Hey guys, it’s Dan. I’m back with another Art Life post.
Today, I want to discuss the artistic mindset and the reason that art doesn’t get made.
A lot of you artists reading this probably already know. Most kids have a thing for drawing, and autistic children have a natural talent that stems from their hyperfocus on detail. They take into account things like perspective and composition.
So what’s the deal with the adult population, where most adults are artistically challenged? It’s interesting to note that this is more prevalent in the west, where much emphasis is made on math and science. Weirdly enough, many western countries score quite low on math and science. I don’t really know what this is, perhaps a general cultural aversion to intellectual pursuits?
In countries where art education is extensive, such as Japan, many “Average” students (meaning not especially talented at art) are able to draw pretty well. I don’t mean that they turn out professional pieces of work, but what they draw looks like what they intend to draw.

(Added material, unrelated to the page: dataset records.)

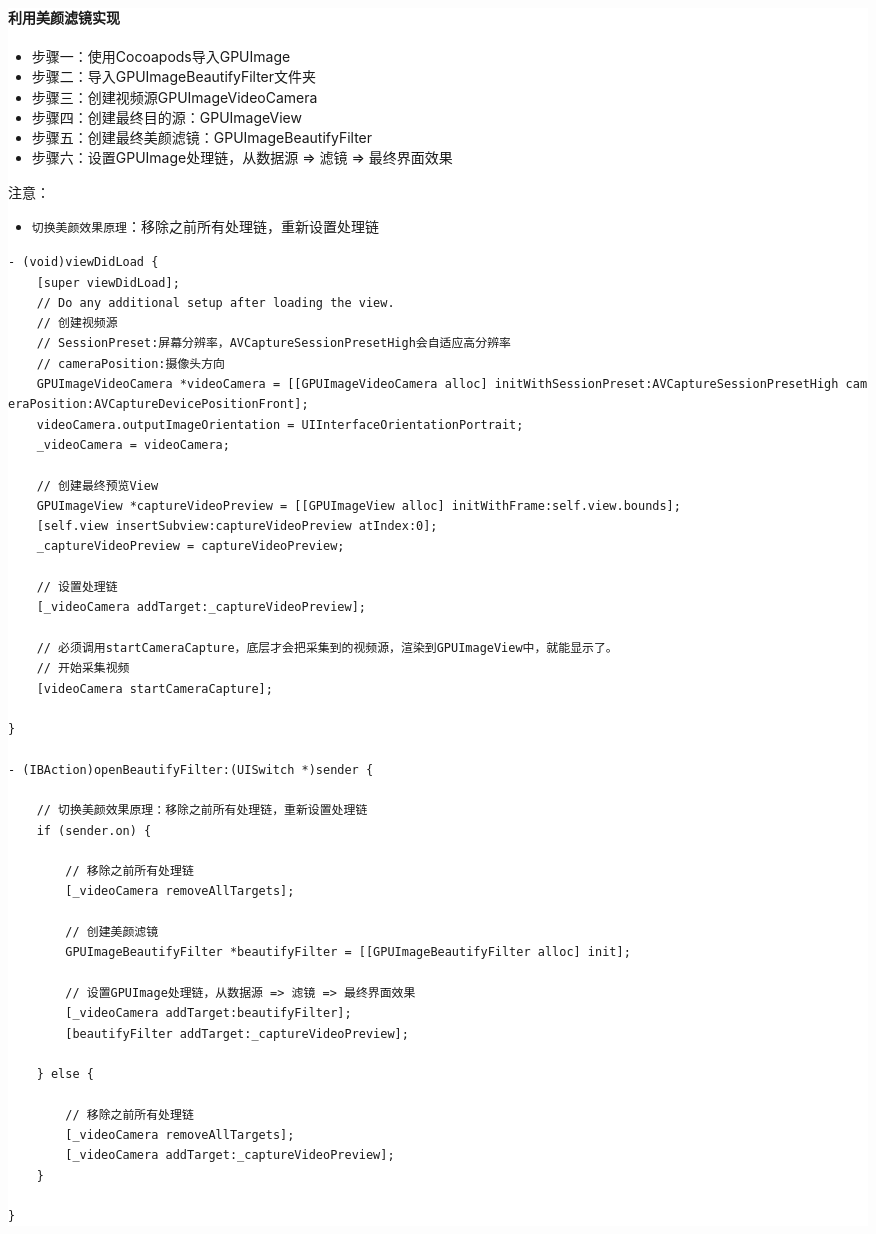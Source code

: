 #### 利用美颜滤镜实现  

* 步骤一：使用Cocoapods导入GPUImage  
* 步骤二：导入GPUImageBeautifyFilter文件夹  
* 步骤三：创建视频源GPUImageVideoCamera  
* 步骤四：创建最终目的源：GPUImageView  
* 步骤五：创建最终美颜滤镜：GPUImageBeautifyFilter  
* 步骤六：设置GPUImage处理链，从数据源 => 滤镜 => 最终界面效果  

注意：  

* `切换美颜效果原理`：移除之前所有处理链，重新设置处理链  

```  
- (void)viewDidLoad {  
    [super viewDidLoad];  
    // Do any additional setup after loading the view.  
    // 创建视频源  
    // SessionPreset:屏幕分辨率，AVCaptureSessionPresetHigh会自适应高分辨率  
    // cameraPosition:摄像头方向  
    GPUImageVideoCamera *videoCamera = [[GPUImageVideoCamera alloc] initWithSessionPreset:AVCaptureSessionPresetHigh cameraPosition:AVCaptureDevicePositionFront];  
    videoCamera.outputImageOrientation = UIInterfaceOrientationPortrait;  
    _videoCamera = videoCamera;  

    // 创建最终预览View  
    GPUImageView *captureVideoPreview = [[GPUImageView alloc] initWithFrame:self.view.bounds];  
    [self.view insertSubview:captureVideoPreview atIndex:0];  
    _captureVideoPreview = captureVideoPreview;  

    // 设置处理链  
    [_videoCamera addTarget:_captureVideoPreview];  

    // 必须调用startCameraCapture，底层才会把采集到的视频源，渲染到GPUImageView中，就能显示了。  
    // 开始采集视频  
    [videoCamera startCameraCapture];  

}  

- (IBAction)openBeautifyFilter:(UISwitch *)sender {  

    // 切换美颜效果原理：移除之前所有处理链，重新设置处理链  
    if (sender.on) {  

        // 移除之前所有处理链  
        [_videoCamera removeAllTargets];  

        // 创建美颜滤镜  
        GPUImageBeautifyFilter *beautifyFilter = [[GPUImageBeautifyFilter alloc] init];  

        // 设置GPUImage处理链，从数据源 => 滤镜 => 最终界面效果  
        [_videoCamera addTarget:beautifyFilter];  
        [beautifyFilter addTarget:_captureVideoPreview];  

    } else {  

        // 移除之前所有处理链  
        [_videoCamera removeAllTargets];  
        [_videoCamera addTarget:_captureVideoPreview];  
    }  

}  
```  
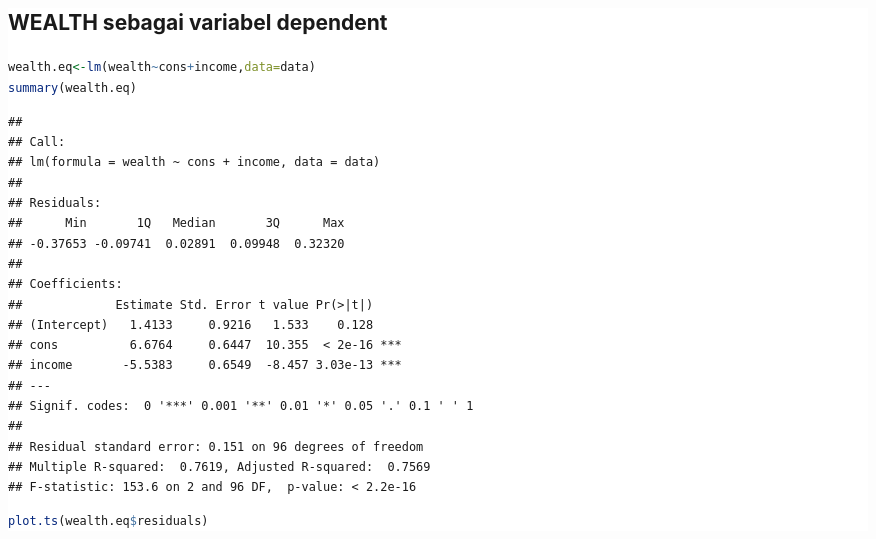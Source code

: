 WEALTH sebagai variabel dependent
---------------------------------

``` r
wealth.eq<-lm(wealth~cons+income,data=data)
summary(wealth.eq)
```

    ## 
    ## Call:
    ## lm(formula = wealth ~ cons + income, data = data)
    ## 
    ## Residuals:
    ##      Min       1Q   Median       3Q      Max 
    ## -0.37653 -0.09741  0.02891  0.09948  0.32320 
    ## 
    ## Coefficients:
    ##             Estimate Std. Error t value Pr(>|t|)    
    ## (Intercept)   1.4133     0.9216   1.533    0.128    
    ## cons          6.6764     0.6447  10.355  < 2e-16 ***
    ## income       -5.5383     0.6549  -8.457 3.03e-13 ***
    ## ---
    ## Signif. codes:  0 '***' 0.001 '**' 0.01 '*' 0.05 '.' 0.1 ' ' 1
    ## 
    ## Residual standard error: 0.151 on 96 degrees of freedom
    ## Multiple R-squared:  0.7619, Adjusted R-squared:  0.7569 
    ## F-statistic: 153.6 on 2 and 96 DF,  p-value: < 2.2e-16

``` r
plot.ts(wealth.eq$residuals)
```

Whereas most Americans struggle to draw a straight line or a stick figure. Not to knock the humble stick figure either, it has become a staple in comics for article. Their ease of recognition and convenience to produce make them good fits to illustrate and support the main points in your article.
Alright so what’s the deal with these two points: that Japanese students are able to draw better than American students, and that most adults are not good at drawing?
Probably that children are told that they can do whatever they want, and they develop a sense of free play. They are praised for drawing no matter how terrible it is, and therefore are encouraged to repeat this activity.
As you grow up, adults impose expectations on you and your time, they tell you what kind of activities you should do, and what topics are considered “worthwhile.”
In a lot of cultures, art is a luxury subject, and most students are shunted towards the sciences or trades. Many articles abound on the internet about the consequences of picking the wrong major, and not being able to make ends meet, etc.
The trick is to be very good at whatever you choose to do, whether it is art or construction. Being skilled at your vocation will bring you more than enough work to support yourself. It is a lie that artists are poor, maybe artists who create subpar work or don’t know how to market themselves are poor. But many illustrators who are both skilled and connected have well-paying, meaningful jobs.
If you are at a point in your life where you are struggling to find meaning, going to work everyday to a job you don’t really like, try taking a risk. Practice your art everyday and build up a network of supporters and investors.
If it’s your dream, sacrifice all you can, practice when your friends are at the pub, practice when you should be sleeping, and keep going even when you want to quit. Keep doing a little bit consistently each day, and soon, you’ll be able to do whatever you want.